About this exercise: Every line below that mentions the word "before" should be copied out.

"""

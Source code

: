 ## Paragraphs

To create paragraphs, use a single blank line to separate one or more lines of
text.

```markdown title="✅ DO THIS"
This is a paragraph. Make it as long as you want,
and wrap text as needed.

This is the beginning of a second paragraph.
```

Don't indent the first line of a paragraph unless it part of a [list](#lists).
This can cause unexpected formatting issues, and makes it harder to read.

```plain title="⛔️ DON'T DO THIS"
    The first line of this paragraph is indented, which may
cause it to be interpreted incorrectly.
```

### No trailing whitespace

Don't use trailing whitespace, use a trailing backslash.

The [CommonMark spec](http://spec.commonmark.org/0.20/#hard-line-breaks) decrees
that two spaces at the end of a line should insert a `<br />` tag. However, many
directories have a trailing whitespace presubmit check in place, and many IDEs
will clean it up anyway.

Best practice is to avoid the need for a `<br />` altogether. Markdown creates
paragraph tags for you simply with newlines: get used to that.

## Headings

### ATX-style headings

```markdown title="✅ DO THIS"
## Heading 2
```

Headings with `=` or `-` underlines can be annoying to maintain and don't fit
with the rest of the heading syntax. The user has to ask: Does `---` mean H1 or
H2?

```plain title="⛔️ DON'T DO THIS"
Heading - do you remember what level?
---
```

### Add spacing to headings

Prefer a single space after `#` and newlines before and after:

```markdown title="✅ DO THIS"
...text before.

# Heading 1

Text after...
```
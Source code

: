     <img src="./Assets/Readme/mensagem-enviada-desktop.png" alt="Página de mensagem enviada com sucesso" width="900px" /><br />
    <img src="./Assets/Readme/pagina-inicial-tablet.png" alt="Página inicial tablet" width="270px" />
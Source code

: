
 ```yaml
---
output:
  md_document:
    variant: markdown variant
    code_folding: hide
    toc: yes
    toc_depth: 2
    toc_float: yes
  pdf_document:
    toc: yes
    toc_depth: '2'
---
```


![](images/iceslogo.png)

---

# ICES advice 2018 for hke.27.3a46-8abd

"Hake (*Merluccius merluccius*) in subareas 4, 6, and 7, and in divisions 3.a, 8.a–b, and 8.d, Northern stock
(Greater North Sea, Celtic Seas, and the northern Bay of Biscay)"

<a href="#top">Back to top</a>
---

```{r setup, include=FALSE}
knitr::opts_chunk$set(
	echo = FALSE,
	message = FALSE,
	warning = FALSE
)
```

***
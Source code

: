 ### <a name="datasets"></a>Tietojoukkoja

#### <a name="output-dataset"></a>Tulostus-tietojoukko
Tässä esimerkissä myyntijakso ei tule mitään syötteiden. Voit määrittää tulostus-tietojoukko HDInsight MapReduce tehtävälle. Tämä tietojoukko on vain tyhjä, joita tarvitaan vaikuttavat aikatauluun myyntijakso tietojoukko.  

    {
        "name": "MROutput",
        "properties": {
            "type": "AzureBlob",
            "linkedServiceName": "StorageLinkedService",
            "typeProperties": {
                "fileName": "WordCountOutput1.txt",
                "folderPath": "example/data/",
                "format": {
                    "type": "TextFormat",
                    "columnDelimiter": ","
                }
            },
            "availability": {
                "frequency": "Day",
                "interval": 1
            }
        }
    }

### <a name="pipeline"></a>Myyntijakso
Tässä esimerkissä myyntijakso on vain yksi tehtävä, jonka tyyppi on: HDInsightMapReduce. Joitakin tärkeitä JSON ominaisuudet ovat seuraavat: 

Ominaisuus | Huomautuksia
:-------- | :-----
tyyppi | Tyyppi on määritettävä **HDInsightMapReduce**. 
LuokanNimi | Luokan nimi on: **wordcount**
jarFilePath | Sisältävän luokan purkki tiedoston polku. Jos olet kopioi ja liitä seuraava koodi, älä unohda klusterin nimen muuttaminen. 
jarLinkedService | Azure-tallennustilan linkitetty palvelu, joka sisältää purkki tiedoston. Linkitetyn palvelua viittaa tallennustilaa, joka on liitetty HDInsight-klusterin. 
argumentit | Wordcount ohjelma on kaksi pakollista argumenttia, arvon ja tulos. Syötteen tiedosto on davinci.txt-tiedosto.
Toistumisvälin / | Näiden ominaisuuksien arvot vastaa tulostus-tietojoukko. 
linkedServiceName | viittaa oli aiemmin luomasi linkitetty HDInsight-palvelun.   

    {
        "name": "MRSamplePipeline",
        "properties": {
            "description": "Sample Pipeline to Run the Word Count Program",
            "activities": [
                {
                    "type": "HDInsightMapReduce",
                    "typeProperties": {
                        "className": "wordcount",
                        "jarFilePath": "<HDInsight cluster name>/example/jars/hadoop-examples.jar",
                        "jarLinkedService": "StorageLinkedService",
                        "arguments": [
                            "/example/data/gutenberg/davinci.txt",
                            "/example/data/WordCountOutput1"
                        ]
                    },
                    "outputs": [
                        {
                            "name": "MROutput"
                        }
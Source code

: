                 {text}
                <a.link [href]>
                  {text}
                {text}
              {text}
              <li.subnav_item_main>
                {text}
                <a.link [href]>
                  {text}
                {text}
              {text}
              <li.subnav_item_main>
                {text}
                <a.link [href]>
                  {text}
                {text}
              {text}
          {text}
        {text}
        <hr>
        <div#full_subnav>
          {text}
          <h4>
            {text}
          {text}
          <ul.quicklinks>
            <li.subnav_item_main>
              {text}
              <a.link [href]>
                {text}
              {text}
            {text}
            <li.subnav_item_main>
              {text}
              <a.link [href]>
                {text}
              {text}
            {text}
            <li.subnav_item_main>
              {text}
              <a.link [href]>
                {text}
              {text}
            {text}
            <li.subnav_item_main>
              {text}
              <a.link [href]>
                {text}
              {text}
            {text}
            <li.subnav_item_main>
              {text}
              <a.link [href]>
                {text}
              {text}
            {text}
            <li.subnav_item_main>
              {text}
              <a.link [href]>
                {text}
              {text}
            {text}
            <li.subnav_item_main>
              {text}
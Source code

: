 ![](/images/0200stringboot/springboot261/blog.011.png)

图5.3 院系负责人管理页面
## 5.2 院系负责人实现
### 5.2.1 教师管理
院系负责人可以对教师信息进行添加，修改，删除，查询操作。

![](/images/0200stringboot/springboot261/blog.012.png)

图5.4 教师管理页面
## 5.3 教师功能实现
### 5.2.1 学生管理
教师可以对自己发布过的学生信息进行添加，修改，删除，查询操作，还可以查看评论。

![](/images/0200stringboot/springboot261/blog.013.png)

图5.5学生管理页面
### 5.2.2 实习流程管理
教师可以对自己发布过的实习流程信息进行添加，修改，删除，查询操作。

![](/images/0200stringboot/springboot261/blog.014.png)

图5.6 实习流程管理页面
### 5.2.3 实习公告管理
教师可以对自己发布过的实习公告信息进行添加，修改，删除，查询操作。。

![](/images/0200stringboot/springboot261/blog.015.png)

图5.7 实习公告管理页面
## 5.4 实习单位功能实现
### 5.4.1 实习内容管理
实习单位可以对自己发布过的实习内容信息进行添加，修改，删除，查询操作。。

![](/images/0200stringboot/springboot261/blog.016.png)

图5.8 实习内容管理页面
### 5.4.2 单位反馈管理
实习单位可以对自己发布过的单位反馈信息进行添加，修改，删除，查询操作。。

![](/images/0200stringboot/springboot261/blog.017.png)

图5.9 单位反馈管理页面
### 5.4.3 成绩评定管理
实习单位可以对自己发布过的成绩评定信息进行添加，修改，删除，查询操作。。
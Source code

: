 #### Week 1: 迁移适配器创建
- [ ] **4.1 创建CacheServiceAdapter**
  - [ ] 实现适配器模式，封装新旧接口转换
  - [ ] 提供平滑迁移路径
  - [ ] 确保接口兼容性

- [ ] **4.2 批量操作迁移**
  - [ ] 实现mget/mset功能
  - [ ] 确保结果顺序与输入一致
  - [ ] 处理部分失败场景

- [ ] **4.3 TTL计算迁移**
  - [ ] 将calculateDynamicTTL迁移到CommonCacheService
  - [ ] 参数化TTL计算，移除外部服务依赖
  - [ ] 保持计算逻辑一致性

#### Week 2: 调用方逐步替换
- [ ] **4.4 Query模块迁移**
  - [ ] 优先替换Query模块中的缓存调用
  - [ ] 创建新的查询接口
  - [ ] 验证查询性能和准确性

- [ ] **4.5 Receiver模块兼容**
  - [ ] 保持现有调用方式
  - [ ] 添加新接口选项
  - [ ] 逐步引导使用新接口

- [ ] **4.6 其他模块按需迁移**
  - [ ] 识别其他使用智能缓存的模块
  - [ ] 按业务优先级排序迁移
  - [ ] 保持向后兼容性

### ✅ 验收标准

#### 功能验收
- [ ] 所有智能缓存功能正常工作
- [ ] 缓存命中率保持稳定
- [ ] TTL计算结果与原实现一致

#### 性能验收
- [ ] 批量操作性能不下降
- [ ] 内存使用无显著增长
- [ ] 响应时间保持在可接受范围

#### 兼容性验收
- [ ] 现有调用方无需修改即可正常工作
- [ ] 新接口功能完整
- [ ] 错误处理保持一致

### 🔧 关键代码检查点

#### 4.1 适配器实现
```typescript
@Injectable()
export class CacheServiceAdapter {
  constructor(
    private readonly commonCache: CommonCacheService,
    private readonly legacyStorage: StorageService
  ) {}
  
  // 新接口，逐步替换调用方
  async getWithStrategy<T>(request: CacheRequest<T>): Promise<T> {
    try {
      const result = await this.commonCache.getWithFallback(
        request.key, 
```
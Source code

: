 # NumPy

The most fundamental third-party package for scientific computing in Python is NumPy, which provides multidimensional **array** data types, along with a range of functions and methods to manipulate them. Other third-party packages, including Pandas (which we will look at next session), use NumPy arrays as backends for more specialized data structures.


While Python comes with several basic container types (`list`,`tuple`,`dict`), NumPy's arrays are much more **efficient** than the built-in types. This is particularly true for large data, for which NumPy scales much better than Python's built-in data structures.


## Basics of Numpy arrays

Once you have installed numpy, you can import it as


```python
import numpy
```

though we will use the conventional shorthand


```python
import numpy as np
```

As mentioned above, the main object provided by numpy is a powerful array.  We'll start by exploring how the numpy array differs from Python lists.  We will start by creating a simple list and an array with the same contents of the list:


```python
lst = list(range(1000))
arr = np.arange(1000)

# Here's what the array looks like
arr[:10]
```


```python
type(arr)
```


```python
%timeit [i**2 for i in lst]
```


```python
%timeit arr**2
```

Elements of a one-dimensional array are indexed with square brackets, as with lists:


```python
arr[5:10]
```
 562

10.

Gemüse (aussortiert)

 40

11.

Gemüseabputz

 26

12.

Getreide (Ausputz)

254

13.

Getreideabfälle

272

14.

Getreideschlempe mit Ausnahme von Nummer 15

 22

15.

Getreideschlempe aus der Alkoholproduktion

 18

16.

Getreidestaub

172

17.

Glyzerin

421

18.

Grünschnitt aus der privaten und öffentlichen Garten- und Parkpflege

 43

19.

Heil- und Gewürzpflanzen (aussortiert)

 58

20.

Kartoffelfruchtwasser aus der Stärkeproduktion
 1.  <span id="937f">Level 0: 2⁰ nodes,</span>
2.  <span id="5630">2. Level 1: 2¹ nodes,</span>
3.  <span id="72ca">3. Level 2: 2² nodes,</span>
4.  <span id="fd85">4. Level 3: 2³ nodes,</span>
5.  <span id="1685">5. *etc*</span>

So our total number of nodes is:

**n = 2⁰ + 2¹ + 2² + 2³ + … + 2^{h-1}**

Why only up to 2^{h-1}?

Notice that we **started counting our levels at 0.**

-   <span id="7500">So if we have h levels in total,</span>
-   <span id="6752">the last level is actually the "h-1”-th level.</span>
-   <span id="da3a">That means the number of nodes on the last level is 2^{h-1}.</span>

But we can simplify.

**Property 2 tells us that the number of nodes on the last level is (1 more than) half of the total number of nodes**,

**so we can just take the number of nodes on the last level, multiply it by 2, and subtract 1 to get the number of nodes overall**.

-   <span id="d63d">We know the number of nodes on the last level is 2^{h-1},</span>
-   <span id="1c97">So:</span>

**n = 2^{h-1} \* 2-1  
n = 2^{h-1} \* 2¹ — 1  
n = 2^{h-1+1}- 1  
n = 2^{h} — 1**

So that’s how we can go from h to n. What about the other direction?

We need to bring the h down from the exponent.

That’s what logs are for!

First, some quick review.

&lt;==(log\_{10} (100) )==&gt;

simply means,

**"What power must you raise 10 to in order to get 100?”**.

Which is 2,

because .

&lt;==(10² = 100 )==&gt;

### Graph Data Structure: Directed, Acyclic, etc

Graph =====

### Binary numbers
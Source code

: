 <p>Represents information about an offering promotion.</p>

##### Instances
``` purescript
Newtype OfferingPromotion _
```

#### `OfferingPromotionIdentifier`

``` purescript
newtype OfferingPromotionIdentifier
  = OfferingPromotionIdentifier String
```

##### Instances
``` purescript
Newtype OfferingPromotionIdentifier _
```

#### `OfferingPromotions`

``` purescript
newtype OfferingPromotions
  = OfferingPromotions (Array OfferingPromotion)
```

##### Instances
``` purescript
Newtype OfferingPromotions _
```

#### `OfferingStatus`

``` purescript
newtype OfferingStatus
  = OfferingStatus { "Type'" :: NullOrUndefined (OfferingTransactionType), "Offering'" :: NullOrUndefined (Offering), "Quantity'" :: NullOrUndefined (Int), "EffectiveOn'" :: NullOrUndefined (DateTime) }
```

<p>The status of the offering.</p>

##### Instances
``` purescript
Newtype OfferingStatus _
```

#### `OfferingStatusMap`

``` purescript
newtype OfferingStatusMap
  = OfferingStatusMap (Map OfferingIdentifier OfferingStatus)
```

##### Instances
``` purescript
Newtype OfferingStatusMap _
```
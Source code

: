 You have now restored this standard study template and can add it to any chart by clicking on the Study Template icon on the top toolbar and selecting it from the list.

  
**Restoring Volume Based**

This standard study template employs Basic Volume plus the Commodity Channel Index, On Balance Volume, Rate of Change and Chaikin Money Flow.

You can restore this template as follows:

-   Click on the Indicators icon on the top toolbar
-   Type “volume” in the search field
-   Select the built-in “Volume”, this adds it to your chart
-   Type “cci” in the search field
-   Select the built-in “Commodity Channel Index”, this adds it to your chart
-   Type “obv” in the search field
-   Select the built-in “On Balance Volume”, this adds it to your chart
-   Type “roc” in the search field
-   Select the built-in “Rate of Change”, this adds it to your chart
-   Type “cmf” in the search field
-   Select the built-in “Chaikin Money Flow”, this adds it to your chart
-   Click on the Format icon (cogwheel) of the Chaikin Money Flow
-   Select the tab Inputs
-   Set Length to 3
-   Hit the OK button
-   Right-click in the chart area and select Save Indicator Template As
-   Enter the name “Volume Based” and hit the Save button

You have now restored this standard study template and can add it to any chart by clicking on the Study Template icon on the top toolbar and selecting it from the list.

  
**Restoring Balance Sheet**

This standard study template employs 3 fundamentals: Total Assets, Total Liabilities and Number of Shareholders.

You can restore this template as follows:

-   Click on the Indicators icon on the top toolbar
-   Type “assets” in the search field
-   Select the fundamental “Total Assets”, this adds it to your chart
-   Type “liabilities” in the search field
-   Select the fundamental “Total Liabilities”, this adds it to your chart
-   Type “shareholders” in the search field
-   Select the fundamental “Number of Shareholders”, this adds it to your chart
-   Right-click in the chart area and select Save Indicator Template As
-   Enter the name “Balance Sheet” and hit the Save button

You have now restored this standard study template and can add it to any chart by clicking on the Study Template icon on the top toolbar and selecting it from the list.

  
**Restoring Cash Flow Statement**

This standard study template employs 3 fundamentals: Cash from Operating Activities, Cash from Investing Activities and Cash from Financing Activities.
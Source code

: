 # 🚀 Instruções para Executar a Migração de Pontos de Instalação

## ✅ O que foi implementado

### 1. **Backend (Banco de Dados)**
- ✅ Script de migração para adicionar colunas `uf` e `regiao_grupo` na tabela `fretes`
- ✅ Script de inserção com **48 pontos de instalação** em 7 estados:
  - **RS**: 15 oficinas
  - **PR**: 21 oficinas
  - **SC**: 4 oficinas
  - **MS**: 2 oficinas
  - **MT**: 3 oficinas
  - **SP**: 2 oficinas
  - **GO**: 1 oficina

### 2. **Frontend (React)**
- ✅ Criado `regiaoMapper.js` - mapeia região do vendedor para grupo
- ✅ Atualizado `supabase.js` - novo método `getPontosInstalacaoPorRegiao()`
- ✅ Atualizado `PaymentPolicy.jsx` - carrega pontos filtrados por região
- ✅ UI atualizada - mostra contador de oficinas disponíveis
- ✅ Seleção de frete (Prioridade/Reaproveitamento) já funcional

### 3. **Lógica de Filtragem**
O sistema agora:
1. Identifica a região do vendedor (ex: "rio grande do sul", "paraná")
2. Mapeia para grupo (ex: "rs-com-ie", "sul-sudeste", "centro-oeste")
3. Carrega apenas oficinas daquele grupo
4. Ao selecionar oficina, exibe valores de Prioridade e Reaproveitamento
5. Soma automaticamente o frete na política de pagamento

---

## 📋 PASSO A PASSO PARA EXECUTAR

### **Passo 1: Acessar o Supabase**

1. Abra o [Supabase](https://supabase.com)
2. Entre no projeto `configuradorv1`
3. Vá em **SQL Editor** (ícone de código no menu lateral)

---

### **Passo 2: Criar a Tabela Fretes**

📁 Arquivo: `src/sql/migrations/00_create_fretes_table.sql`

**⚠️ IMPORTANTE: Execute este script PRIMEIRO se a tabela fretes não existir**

"""

Expected answer:
Prefer a single space after `#` and newlines before and after:
...text before.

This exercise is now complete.